Veronica Mars season four doesn’t have too many call backs to the movie that preceded it, and that feels like the right call on Thomas’ part. The movie was a good, effective, and well made bit of fan service; a thank you aimed squarely at those who stuck around and wanted to see more of these characters despite a lengthy sabbatical. Veronica Mars season four is all about getting down to business and progressing these characters and their problems for future installments. It’s about updating the world and showing how everyone except Veronica has changed over the years. Logan and Keith have grown a bit softer and wiser, but Veronica, despite being more cautious and prepared than ever, hasn’t changed much as an adult. Season four might not be what the fans envisioned for the character going forward, but it feels like something that needed to happen to bring the show up to speed and sketch out a realistic progression for everyone in Veronica’s life.

To talk about how that works really starts to get into spoiler territory, which I have no interest in doing, since the numerous twists and more intense than usual pacing of the show are best experienced without knowing what’s going to come next. The dark humour of Veronica Mars remains intact here, but the show itself hasn’t felt this intense since it’s debut. In many ways, this season provides a greater context for the show’s less popular third season, the ghosts of which are felt in pretty revelatory ways in this season. It’s a good blend of snappy banter, serious and timely subject matter, and sometimes twisted storytelling sensibilities that enhances everything that came before it instead of merely adding onto a pile. It’s also delivered with a slicker look at style than previous seasons, with the show looking more stunning on a visual level than it ever has before. There’s a renewed confidence, which also extends to a lot more cussing (including a great running gag throughout the season that revolves around a bet Keith and Veronica have about who can refrain from swearing the longest), more explicit sexuality, and some truly gory and grotesque violence that doesn’t hold back or sugarcoat the deadly nature of the case at hand. 
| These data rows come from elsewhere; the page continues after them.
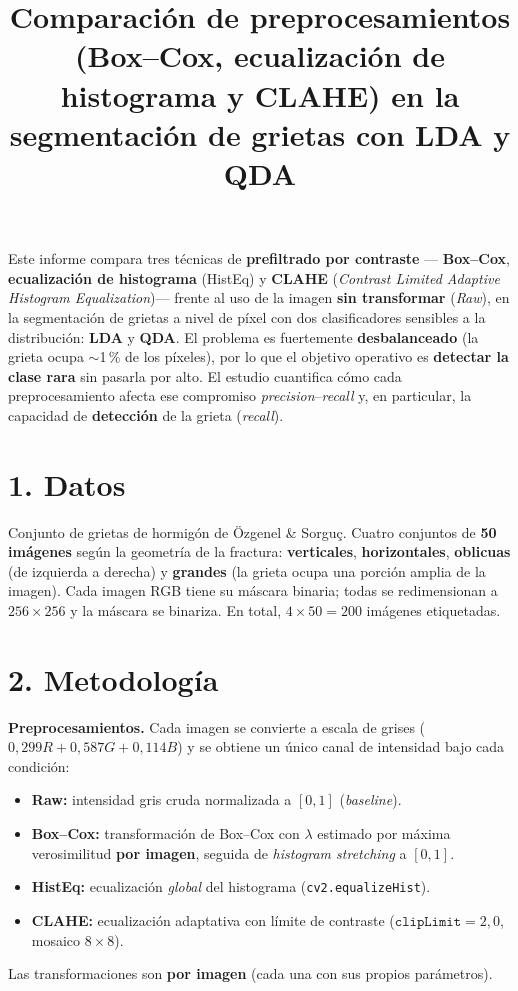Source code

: \documentclass[11pt]{article}
\title{\vspace{-2.5em}Comparaci\'on de preprocesamientos (Box--Cox, ecualizaci\'on de
histograma y CLAHE) en la segmentaci\'on de grietas con LDA y QDA}
\author{}
\date{}
\begin{document}
\maketitle
\vspace{-3em}

Este informe compara tres t\'ecnicas de \textbf{prefiltrado por contraste} ---
\textbf{Box--Cox}, \textbf{ecualizaci\'on de histograma} (HistEq) y \textbf{CLAHE}
(\emph{Contrast Limited Adaptive Histogram Equalization})--- frente al uso de la
imagen \textbf{sin transformar} (\emph{Raw}), en la segmentaci\'on de grietas a nivel
de p\'ixel con dos clasificadores sensibles a la distribuci\'on: \textbf{LDA} y
\textbf{QDA}. El problema es fuertemente \textbf{desbalanceado} (la grieta ocupa
$\sim$1\,\% de los p\'ixeles), por lo que el objetivo operativo es \textbf{detectar la
clase rara} sin pasarla por alto. El estudio cuantifica c\'omo cada preprocesamiento
afecta ese compromiso \emph{precision}--\emph{recall} y, en particular, la capacidad
de \textbf{detecci\'on} de la grieta (\emph{recall}).

\section*{1. Datos}
Conjunto de grietas de hormig\'on de \"Ozgenel \& Sorgu\c{c}. Cuatro conjuntos de
\textbf{50 im\'agenes} seg\'un la geometr\'ia de la fractura: \textbf{verticales},
\textbf{horizontales}, \textbf{oblicuas} (de izquierda a derecha) y \textbf{grandes}
(la grieta ocupa una porci\'on amplia de la imagen). Cada imagen RGB tiene su
m\'ascara binaria; todas se redimensionan a $256\times256$ y la m\'ascara se
binariza. En total, $4\times50=200$ im\'agenes etiquetadas.

\section*{2. Metodolog\'ia}
\textbf{Preprocesamientos.} Cada imagen se convierte a escala de grises
($0{,}299R+0{,}587G+0{,}114B$) y se obtiene un \'unico canal de intensidad bajo cada
condici\'on:
\begin{itemize}
  \item \textbf{Raw:} intensidad gris cruda normalizada a $[0,1]$ (\emph{baseline}).
  \item \textbf{Box--Cox:} transformaci\'on de Box--Cox con $\lambda$ estimado por
  m\'axima verosimilitud \textbf{por imagen}, seguida de \emph{histogram stretching}
  a $[0,1]$.
  \item \textbf{HistEq:} ecualizaci\'on \emph{global} del histograma
  (\texttt{cv2.equalizeHist}).
  \item \textbf{CLAHE:} ecualizaci\'on adaptativa con l\'imite de contraste
  ($\mathtt{clipLimit}=2{,}0$, mosaico $8\times8$).
\end{itemize}
Las transformaciones son \textbf{por imagen} (cada una con sus propios par\'ametros).
\end{document}
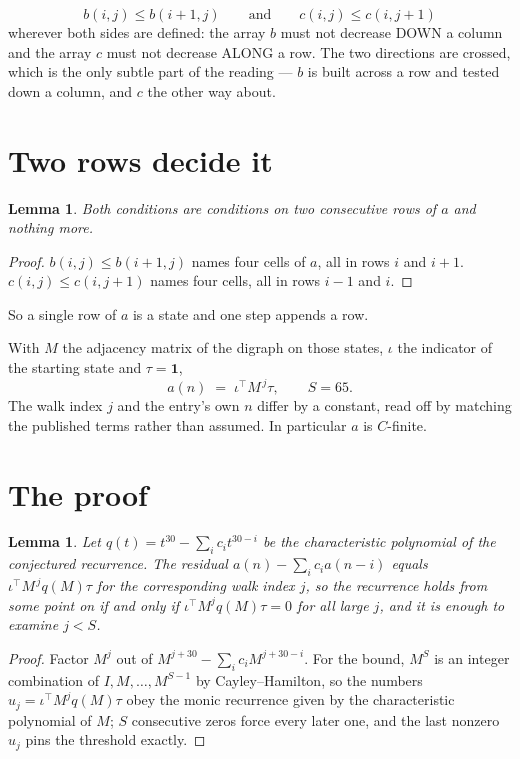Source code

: \documentclass[11pt,a4paper]{article}
\theoremstyle{plain}
\newtheorem{lemma}[theorem]{Lemma}
\theoremstyle{definition}
\begin{document}
\[
b(i,j)\le b(i{+}1,j)\qquad\text{and}\qquad c(i,j)\le c(i,j{+}1)
\]
wherever both sides are defined: the array $b$ must not decrease DOWN a column and the array
$c$ must not decrease ALONG a row. The two directions are crossed, which is the only subtle
part of the reading --- $b$ is built across a row and tested down a column, and $c$ the other
way about.


\section{Two rows decide it}

\begin{lemma}\label{lem:win}
Both conditions are conditions on two consecutive rows of $a$ and nothing more.
\end{lemma}

\begin{proof}
$b(i,j)\le b(i{+}1,j)$ names four cells of $a$, all in rows $i$ and $i+1$. $c(i,j)\le
c(i,j{+}1)$ names four cells, all in rows $i-1$ and $i$.
\end{proof}

So a single row of $a$ is a state and one step appends a row.

With $M$ the adjacency matrix of the digraph on those states, $\iota$ the indicator of the
starting state and $\tau=\mathbf{1}$,
\[
a(n)\;=\;\iota^{\!\top}M^{\,j}\tau ,\qquad S=65.
\]
The walk index $j$ and the entry's own $n$ differ by a constant, read off by matching the
published terms rather than assumed. In particular $a$ is $C$-finite.

\section{The proof}

\begin{lemma}\label{lem:crit}
Let $q(t)=t^{30}-\sum_i c_it^{30-i}$ be the characteristic polynomial of the
conjectured recurrence. The residual $a(n)-\sum_ic_ia(n-i)$ equals
$\iota^{\!\top}M^{\,j}q(M)\tau$ for the corresponding walk index $j$, so the recurrence
holds from some point on if and only if $\iota^{\!\top}M^{j}q(M)\tau=0$ for all large $j$,
and it is enough to examine $j<S$.
\end{lemma}

\begin{proof}
Factor $M^{j}$ out of $M^{j+30}-\sum_ic_iM^{j+30-i}$. For the bound, $M^{S}$
is an integer combination of $I,M,\dots,M^{S-1}$ by Cayley--Hamilton, so the numbers
$u_j=\iota^{\!\top}M^{j}q(M)\tau$ obey the monic recurrence given by the characteristic
polynomial of $M$; $S$ consecutive zeros force every later one, and the last nonzero $u_j$
pins the threshold exactly.
\end{proof}
\end{document}
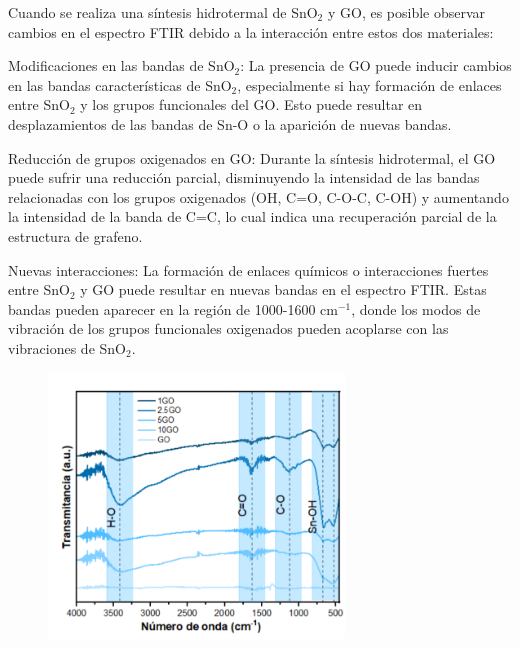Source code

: \documentclass[12pt]{article}
\begin{document}
Cuando se realiza una síntesis hidrotermal de SnO$\displaystyle _{2}$ y GO, es posible observar cambios en el espectro FTIR debido a la interacción entre estos dos materiales:\vspace{1em} %

Modificaciones en las bandas de SnO$\displaystyle _{2}$: La presencia de GO puede inducir cambios en las bandas características de SnO$\displaystyle _{2}$, especialmente si hay formación de enlaces entre SnO$\displaystyle _{2}$ y los grupos funcionales del GO. Esto puede resultar en desplazamientos de las bandas de Sn-O o la aparición de nuevas bandas.\vspace{1em} %

Reducción de grupos oxigenados en GO: Durante la síntesis hidrotermal, el GO puede sufrir una reducción parcial, disminuyendo la intensidad de las bandas relacionadas con los grupos oxigenados (OH, C=O, C-O-C, C-OH) y aumentando la intensidad de la banda de C=C, lo cual indica una recuperación parcial de la estructura de grafeno.\vspace{1em} %

Nuevas interacciones: La formación de enlaces químicos o interacciones fuertes entre SnO$\displaystyle _{2}$ y GO puede resultar en nuevas bandas en el espectro FTIR. Estas bandas pueden aparecer en la región de 1000-1600 cm$\displaystyle ^{-1}$, donde los modos de vibración de los grupos funcionales oxigenados pueden acoplarse con las vibraciones de SnO$\displaystyle _{2}$.

\begin{figure}[H]
    	   \begin{center}
     	  	\includegraphics[width = 0.7\textwidth]{Imagenes/SnO2@GO_FTIR_2.png}
    	   \end{center} 
        \end{figure}
\end{document}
Veronica Mars is no longer a show aimed at a teenage audience. It’s a show that has aged with its fans into adulthood, and one that heavily implies that Veronica will be sticking around in some form or another for as long as her new streaming service overlords will have her. Unlike the film version of Veronica Mars, season four isn’t a thank you. It’s Thomas and company rolling up their sleeves, getting back to work, following their guts, and doing something greater than they’ve ever done before.

All eight episodes of Veronica Mars season four is now streaming in Canada on Crave and in the United States on Hulu.